Our work on cholesterol biosynthesis has focused HMG-CoA reductase, the enzyme that catalyzes the rate-limiting step in cholesterol biosynthesis. We have discovered that the level of this protein is regulated at the transcriptional and translational levels, and by regulation of protein stability. We are now exploring the mechanisms by which these effects are achieved. This protein is an integral membrane protein of the endoplasmic reticulum and has a topology reminiscent of the G-protein coupled receptors. We are using the regulation of HMG-CoA reductase to study how the endoplasmic reticulum is assembled, expanded, and degraded. Recent work identified a role for the proteosome in the regulated degradation of certain ER proteins.

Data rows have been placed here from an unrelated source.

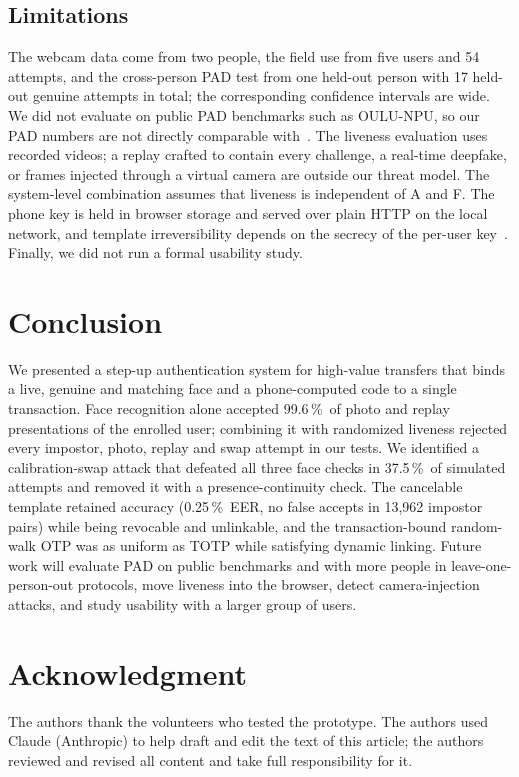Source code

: \documentclass{ieeeaccess}
\newcommand{\pct}{\,\%}
\begin{document}
\subsection{Limitations}
\label{sec:limits}
The webcam data come from two people, the field use from five users and 54 attempts, and the
cross-person PAD test from one held-out person with 17 held-out genuine attempts in total; the
corresponding confidence intervals are wide. We did not evaluate on public PAD benchmarks such as
OULU-NPU, so our PAD numbers are not directly comparable with~\cite{cdcn,ssdg}. The liveness evaluation
uses recorded videos; a replay crafted to contain every challenge, a real-time deepfake, or frames
injected through a virtual camera are outside our threat model. The system-level combination assumes
that liveness is independent of A and F. The phone key is held in browser storage and served over
plain HTTP on the local network, and template irreversibility depends on the secrecy of the per-user
key~\cite{kong2006}. Finally, we did not run a formal usability study.

\section{Conclusion}
\label{sec:conclusion}
We presented a step-up authentication system for high-value transfers that binds a live, genuine and
matching face and a phone-computed code to a single transaction. Face recognition alone accepted 99.6\pct\
of photo and replay presentations of the enrolled user; combining it with randomized liveness rejected
every impostor, photo, replay and swap attempt in our tests. We identified a calibration-swap attack that
defeated all three face checks in 37.5\pct\ of simulated attempts and removed it with a
presence-continuity check. The cancelable template retained accuracy (0.25\pct\ EER, no false accepts in
13,962 impostor pairs) while being revocable and unlinkable, and the transaction-bound random-walk OTP
was as uniform as TOTP while satisfying dynamic linking. Future work will evaluate PAD on public
benchmarks and with more people in leave-one-person-out protocols, move liveness into the browser,
detect camera-injection attacks, and study usability with a larger group of users.

\section*{Acknowledgment}
The authors thank the volunteers who tested the prototype.  %
The authors used Claude (Anthropic) to help draft and edit the text of this article; the authors
reviewed and revised all content and take full responsibility for it.  %
\end{document}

We discovered that intermediates of the cholesterol biosynthetic pathway are covalently coupled to numerous proteins, known as prenylated proteins, including the Ras oncoprotein. Moreover, this modification is required for the oncogenic activity of Ras protein and may provide a target for novel cancer chemotherapies. We are examining the role of this modification in various aspects of Ras function and in other areas of cell biology. Yeast has approximately 100 prenylated proteins that are involved in a variety of assembly and signalling processes. Moreover, we have recently identified two novel proteases that are required for the proteolytic processing of the carboxyl terminus of many prenyl proteins. These proteases reside in the endoplasmic reticulum. In cells lacking these proteases, the localization of prenyl proteins is altered, revealing a new dimension to protein trafficking, and suggesting novel routes for the localization of some membrane proteins. These proteases offer promise as drug targets for Ras based tumors.
The genomic projects employ fluorescence-based readouts of gene expression in yeast. We are developing the expression profiles of all genes in response to mutations in each gene. These profiles are revealing a wealth of information on how the functions of cells are interconnected, and when combined with profiles induced by chemical compounds, provide the first seamless interface between chemistry and genetics.